London Screen Academy
Creating a new school for film and television studies, a substantial refurbishment project is now nearing completion at Ladbroke House in Islington, transforming the building into the new London Screen Academy post 16 free school.
LocatED, on behalf of the Department for Education (DfE), is overseeing the redevelopment. LocatED is a government-owned property company, responsible for buying and developing sites for new schools in England. The main contractor for the project is Wilmott Dixon Interiors.
The new free school is for 16–19 year olds and will teach the skills and background knowledge needed to join the screen industries (which include film and television), to progress to higher education or to enter other professions, alongside a broader curriculum.
Originally built as a factory in the 1920s, the building had been vacant for a number of years before it was acquired by the ESFA.
The new school design will retain the existing 1920s building exterior whilst internally it is undergoing significant re-configuration, with the centre of the industrial space demolished and being replaced with a three-storey film production studio and supporting facilities.
William Mumford, Associate Director – Development at LocatED said: “The works included carving out a new three storey studio space in the centre of the building. A new light well has also been created around this, bringing in more natural light.
“Because of the fairly specialist nature of the academy, we have also created a number of other technical areas such as a sound mixing room, film editing suites, a large main stage and a number of smaller stages for set design.”
So far, significant demolition has taken place and the three-storey steel framed central core area has been created. Other completed works include the demolition and re-building of the undercroft which runs along the full frontage of the building.
Final M&E fit out is now underway, together with the installation of specialist AV infrastructure to support connectivity between the various stages and specialised areas of the school. A first floor level open air cinema space is also being completed, which will allow for film viewings and showcasing student work in the evenings.
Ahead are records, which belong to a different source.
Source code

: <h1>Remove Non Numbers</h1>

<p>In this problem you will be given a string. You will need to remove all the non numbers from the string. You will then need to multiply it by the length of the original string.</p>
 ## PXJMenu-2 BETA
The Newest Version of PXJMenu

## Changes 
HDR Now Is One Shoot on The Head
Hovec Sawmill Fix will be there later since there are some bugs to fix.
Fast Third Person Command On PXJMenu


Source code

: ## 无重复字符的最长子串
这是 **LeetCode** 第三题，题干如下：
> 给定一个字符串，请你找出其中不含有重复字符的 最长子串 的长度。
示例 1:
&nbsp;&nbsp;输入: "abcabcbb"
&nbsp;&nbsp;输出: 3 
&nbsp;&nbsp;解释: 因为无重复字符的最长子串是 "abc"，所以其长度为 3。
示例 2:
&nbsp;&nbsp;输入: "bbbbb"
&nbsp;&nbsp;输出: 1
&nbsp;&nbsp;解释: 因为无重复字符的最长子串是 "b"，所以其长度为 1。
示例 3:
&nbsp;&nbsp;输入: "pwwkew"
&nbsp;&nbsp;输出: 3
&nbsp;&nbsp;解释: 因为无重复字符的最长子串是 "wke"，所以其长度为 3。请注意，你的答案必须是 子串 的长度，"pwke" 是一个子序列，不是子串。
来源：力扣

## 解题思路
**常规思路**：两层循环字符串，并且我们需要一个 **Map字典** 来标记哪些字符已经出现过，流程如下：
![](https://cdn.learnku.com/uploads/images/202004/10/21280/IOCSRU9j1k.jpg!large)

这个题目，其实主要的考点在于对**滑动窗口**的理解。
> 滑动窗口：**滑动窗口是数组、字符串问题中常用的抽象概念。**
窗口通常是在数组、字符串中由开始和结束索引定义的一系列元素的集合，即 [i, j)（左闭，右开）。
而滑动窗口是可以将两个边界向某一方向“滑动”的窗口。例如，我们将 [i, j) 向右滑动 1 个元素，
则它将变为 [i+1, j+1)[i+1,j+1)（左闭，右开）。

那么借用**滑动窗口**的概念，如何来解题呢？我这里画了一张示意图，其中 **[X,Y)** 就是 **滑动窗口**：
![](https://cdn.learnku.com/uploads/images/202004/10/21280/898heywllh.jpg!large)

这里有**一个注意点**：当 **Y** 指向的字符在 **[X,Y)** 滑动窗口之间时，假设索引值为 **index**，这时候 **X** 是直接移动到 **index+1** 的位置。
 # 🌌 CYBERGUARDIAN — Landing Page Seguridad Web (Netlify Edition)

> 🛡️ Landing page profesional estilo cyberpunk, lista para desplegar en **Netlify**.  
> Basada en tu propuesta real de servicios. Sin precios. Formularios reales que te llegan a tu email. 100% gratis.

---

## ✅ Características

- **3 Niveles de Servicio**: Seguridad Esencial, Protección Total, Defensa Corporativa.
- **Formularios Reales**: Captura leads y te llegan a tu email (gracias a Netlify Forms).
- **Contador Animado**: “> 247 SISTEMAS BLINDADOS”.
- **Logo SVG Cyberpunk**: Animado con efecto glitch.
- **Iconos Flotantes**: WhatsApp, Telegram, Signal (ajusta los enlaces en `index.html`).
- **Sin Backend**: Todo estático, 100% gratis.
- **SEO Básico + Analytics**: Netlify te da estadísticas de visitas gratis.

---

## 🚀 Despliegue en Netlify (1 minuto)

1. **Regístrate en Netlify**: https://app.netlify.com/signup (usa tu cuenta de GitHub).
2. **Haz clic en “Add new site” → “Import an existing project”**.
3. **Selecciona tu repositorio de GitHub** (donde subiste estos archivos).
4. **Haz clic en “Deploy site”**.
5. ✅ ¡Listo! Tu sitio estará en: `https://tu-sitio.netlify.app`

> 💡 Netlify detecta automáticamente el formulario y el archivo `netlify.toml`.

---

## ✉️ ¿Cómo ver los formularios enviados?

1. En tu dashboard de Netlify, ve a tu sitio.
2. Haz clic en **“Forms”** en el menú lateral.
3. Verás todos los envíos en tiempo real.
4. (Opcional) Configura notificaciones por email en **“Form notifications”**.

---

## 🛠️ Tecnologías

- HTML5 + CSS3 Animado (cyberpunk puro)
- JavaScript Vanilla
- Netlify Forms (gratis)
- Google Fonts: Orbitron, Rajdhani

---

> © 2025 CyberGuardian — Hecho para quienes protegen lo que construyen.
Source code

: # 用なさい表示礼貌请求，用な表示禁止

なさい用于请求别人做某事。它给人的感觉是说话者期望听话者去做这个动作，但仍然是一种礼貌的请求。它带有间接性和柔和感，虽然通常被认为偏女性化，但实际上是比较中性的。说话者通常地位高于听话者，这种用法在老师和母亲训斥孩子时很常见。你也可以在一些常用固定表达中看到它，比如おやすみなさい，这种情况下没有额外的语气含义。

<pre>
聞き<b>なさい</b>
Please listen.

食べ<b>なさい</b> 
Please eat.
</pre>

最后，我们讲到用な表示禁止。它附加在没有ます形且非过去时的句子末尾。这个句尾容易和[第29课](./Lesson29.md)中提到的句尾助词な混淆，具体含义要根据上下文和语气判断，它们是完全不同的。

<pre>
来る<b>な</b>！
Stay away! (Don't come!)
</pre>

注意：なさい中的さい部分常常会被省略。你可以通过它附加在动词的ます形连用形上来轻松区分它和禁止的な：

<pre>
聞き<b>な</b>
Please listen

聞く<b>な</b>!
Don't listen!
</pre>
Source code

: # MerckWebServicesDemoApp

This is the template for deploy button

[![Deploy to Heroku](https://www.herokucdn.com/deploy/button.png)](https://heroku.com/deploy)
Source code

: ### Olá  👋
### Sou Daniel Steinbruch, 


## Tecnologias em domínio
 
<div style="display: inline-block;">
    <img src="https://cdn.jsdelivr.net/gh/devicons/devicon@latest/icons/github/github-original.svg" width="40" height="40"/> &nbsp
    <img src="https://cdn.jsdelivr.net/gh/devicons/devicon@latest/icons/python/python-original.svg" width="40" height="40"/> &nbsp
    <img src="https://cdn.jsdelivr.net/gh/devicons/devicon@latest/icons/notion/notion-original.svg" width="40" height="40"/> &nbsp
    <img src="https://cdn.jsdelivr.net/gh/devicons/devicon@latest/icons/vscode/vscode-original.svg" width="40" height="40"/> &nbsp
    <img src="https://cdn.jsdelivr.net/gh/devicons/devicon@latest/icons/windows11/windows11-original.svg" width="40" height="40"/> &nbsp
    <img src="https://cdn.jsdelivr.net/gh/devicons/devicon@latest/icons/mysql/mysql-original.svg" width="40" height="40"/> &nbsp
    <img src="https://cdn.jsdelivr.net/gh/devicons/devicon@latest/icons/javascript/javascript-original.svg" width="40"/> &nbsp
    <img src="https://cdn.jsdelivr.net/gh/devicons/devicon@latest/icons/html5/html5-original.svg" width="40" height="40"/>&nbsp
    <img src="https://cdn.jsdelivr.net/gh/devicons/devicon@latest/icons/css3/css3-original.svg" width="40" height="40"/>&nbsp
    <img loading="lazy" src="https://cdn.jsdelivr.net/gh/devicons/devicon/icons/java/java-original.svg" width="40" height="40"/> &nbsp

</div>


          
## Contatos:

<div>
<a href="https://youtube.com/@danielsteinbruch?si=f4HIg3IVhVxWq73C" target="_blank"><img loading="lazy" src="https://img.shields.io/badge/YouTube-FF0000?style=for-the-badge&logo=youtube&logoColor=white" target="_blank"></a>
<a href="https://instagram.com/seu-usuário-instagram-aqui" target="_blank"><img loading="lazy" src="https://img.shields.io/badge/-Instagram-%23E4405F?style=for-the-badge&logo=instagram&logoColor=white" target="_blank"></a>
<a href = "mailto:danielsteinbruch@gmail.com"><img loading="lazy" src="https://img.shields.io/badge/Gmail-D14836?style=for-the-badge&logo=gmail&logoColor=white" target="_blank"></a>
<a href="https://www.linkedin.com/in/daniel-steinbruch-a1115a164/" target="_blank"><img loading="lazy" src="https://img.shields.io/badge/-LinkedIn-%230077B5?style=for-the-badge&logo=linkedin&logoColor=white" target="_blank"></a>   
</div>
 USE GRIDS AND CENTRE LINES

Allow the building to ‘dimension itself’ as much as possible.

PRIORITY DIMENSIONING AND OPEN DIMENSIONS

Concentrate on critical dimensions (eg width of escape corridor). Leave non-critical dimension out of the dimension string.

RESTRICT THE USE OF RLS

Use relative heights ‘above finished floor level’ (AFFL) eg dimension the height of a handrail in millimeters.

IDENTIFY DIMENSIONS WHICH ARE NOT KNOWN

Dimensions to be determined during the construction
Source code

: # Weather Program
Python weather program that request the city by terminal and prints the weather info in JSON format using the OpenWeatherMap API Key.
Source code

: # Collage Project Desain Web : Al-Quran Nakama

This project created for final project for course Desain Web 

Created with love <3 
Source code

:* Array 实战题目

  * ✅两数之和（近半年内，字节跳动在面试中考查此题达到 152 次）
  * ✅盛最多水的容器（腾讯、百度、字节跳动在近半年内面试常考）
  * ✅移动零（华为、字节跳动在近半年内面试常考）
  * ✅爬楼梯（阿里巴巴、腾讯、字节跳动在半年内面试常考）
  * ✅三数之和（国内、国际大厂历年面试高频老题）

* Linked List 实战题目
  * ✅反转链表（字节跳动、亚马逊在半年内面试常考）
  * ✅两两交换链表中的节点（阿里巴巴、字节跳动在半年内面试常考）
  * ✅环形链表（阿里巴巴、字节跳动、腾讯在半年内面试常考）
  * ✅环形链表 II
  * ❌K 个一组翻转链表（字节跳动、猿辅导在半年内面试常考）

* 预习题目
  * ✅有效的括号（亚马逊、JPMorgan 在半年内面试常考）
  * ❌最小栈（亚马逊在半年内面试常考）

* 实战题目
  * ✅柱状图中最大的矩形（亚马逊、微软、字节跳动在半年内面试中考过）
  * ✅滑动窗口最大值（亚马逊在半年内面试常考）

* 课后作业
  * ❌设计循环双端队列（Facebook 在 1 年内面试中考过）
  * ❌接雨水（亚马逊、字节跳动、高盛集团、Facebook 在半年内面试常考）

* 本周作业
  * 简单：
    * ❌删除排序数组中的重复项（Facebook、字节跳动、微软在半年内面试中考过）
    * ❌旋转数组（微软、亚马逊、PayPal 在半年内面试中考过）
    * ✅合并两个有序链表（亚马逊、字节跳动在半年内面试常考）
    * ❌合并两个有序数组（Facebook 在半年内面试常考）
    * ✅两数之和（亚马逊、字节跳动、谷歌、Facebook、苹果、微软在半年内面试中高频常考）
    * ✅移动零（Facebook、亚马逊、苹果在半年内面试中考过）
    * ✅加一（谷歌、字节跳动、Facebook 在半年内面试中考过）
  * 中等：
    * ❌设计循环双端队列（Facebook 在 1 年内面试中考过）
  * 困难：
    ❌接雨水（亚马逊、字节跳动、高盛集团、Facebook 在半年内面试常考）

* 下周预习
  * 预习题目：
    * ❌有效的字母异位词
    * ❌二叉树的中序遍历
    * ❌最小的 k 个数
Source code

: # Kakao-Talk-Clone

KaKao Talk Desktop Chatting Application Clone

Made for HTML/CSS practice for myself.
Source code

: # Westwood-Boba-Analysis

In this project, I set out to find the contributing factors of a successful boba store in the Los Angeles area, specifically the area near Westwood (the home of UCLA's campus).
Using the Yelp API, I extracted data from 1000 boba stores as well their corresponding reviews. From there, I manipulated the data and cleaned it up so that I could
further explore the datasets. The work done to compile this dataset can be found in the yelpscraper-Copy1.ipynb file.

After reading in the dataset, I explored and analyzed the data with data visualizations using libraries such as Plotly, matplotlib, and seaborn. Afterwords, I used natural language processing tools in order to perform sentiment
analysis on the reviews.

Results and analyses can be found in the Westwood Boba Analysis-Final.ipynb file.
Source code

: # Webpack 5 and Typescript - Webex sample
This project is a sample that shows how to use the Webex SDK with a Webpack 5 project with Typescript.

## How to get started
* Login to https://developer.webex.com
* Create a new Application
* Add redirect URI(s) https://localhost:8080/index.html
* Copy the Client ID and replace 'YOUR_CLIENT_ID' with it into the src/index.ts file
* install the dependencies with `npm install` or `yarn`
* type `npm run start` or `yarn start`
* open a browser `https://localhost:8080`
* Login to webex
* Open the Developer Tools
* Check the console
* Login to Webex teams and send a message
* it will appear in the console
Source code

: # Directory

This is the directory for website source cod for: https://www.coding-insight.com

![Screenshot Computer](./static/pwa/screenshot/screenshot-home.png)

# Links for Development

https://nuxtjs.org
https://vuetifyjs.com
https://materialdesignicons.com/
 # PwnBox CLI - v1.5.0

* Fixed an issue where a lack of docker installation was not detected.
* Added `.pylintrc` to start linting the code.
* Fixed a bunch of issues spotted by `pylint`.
William Mumford said: “Challenges of the project include the very sensitive nature of the building’s location opposite Highbury Grove. It is a very distinctive and substantial building with a light industrial feel and it was important to retain this look, preserving the heritage of the building within a modern context. For example, all of the original fenestration had to be replaced with Crittall style windows of a similar appearance.
“Another key challenge was the demolition contract – including demolishing the interior third of the building which required significant propping – as well as the reconstruction and temporary propping of the under-croft to maintain the structural integrity of the building. Integrating the audio-visual requirements of the academy within an educational space also required significant work.
“I think the completed building will look sensational and provide a fantastic learning space for future students.”
The project started last summer and is due to complete in September 2019.